Médicaments prescrits et démence chez les seniors
Certains médicaments prescrits pour l’hyperactivité de la vessie chez les patients souffrant d’incontinence urinaire augmenteraient jusqu’à 31% le risque de démence chez les personnes âgées. Cette information provient d’une vaste étude publiée dans le British Medical Journal, impliquant près d’un million de Britanniques de plus de 55 ans, dont certains avaient reçu un diagnostic de démence.
Risque accru selon le type de médicament
Les chercheurs ont observé que la prise régulière de médicaments soulageant les contractions anormales de la vessie est liée à une augmentation de 18% du risque de diagnostic de démence, un risque plus élevé chez les hommes (22%) qu’en femmes (16%).
Parmi les médicaments identifiés, trois se distingueraient par leur forte association avec le risque accru de démence :
- l’hydrochlorure d’oxybutynine (Ditropan et ses génériques)
- le tartrate de toltérodine (Detrusitol)
- le succinate de solifénacine (Vesicare)
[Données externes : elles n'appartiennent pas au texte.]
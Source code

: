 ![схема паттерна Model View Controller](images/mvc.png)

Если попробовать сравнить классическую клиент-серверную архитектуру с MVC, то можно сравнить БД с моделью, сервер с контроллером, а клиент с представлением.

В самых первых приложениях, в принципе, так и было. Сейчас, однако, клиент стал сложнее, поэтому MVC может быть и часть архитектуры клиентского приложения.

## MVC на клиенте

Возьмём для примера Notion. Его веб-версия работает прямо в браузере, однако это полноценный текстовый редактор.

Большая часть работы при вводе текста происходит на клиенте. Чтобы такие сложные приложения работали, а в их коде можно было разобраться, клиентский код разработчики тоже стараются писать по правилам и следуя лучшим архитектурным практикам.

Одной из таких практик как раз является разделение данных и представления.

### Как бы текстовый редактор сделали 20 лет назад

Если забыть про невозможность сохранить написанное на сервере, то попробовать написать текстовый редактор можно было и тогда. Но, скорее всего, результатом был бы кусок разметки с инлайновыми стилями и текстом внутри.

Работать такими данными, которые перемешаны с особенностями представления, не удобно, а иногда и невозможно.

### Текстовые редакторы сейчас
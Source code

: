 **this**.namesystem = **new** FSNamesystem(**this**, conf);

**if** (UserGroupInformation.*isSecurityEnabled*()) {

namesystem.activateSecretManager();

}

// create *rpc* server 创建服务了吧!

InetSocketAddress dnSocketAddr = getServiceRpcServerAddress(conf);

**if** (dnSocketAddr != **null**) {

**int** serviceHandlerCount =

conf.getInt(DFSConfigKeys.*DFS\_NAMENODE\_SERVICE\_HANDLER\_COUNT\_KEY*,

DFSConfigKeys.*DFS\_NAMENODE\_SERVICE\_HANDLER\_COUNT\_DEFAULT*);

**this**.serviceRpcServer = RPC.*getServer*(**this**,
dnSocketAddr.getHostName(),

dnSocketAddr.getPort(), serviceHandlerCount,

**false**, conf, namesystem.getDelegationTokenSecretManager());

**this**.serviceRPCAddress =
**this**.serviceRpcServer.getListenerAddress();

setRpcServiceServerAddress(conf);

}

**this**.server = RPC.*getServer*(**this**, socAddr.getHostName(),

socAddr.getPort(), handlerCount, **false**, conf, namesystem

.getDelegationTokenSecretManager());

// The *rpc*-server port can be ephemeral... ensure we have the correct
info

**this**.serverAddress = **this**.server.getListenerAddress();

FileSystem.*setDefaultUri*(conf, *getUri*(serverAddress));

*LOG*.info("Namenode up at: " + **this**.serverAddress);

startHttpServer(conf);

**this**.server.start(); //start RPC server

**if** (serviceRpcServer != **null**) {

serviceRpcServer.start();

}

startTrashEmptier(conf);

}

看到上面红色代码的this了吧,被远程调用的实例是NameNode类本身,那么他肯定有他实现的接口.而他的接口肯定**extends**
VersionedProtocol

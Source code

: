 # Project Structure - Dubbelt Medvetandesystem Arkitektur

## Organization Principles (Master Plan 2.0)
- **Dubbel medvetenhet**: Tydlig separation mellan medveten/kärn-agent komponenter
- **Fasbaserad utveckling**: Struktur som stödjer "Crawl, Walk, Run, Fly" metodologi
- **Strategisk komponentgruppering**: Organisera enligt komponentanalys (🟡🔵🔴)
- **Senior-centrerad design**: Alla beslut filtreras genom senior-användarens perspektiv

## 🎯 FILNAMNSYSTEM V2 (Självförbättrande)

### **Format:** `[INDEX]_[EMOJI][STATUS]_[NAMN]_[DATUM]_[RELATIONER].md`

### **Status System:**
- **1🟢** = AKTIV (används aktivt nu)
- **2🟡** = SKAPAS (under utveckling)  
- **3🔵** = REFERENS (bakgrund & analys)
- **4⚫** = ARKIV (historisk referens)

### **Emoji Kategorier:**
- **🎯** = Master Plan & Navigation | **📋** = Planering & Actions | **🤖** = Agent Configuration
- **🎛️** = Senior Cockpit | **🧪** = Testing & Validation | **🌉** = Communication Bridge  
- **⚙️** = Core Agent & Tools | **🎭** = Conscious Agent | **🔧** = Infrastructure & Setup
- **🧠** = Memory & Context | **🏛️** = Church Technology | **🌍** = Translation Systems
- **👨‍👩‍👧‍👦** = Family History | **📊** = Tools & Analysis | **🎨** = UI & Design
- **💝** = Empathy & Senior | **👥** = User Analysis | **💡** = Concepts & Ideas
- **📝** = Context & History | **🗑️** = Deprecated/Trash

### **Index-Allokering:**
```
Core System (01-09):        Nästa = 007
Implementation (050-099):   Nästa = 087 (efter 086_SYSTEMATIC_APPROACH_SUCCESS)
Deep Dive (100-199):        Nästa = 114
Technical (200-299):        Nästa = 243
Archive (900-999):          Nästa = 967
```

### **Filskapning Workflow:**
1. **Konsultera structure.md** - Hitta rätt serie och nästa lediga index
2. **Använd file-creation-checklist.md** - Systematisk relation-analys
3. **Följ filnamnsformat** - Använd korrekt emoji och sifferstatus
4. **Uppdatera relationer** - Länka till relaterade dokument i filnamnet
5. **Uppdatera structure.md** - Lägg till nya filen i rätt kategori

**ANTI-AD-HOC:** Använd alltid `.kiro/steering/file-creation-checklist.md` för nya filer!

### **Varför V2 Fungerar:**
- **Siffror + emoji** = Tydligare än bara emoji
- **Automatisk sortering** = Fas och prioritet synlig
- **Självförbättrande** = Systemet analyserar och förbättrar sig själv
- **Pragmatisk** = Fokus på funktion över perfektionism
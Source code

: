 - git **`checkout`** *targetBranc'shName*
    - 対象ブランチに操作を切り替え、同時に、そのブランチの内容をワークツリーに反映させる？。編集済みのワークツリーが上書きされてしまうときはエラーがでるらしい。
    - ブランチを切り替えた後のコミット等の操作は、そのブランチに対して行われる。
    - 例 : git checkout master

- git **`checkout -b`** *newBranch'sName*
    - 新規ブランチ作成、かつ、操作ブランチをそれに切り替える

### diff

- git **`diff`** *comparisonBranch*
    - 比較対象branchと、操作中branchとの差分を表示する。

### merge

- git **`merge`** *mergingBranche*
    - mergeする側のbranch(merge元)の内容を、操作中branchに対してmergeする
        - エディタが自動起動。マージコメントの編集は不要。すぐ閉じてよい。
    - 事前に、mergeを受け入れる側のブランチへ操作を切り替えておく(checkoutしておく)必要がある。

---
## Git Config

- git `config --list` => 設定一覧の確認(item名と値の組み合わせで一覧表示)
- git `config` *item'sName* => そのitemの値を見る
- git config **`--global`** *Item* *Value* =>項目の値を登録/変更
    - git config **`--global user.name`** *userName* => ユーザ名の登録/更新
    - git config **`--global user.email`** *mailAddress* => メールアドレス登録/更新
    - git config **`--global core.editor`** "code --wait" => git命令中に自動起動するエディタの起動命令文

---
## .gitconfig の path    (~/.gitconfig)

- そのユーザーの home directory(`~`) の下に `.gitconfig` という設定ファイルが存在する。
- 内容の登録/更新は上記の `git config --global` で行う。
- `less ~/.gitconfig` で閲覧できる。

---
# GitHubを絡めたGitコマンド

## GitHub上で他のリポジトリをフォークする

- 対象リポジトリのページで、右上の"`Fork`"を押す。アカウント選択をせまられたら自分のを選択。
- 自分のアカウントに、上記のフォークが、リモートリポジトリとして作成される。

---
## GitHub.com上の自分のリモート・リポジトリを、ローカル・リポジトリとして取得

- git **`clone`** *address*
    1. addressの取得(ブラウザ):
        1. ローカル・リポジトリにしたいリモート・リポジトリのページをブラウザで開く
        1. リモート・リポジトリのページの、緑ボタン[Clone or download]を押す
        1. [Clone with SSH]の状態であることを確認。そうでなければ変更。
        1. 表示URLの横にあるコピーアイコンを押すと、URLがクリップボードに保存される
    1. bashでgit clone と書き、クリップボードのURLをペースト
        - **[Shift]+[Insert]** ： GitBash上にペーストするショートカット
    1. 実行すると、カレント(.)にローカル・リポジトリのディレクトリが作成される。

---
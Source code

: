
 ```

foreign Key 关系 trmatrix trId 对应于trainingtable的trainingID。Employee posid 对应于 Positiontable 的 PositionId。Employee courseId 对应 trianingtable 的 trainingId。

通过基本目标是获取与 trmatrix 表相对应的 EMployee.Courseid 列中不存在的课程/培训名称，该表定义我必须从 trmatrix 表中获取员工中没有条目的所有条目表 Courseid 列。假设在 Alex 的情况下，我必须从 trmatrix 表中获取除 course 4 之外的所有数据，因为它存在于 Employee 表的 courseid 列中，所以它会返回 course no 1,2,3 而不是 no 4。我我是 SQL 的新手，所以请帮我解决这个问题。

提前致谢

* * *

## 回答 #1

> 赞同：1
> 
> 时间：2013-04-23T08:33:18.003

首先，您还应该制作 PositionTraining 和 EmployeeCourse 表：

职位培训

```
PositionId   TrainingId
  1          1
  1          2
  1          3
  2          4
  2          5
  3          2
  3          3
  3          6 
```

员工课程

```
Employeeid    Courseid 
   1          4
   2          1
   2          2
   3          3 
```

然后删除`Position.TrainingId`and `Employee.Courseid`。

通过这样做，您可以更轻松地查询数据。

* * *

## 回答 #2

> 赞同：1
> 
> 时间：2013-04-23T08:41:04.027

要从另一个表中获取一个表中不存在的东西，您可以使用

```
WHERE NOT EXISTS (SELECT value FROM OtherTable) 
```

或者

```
Considérations pour un traitement adapté
Les patients recevant du chlorhydrate d’oxybutynine présentent un risque accru de 31% de démence, tandis que ceux prenant du tartrate de toltérodine affichent un risque accru de 27%. Les chercheurs insistent sur la nécessité pour les cliniciens de considérer les risques à long terme liés à ces traitements, et de réfléchir à des alternatives qui pourraient réduire le risque de démence.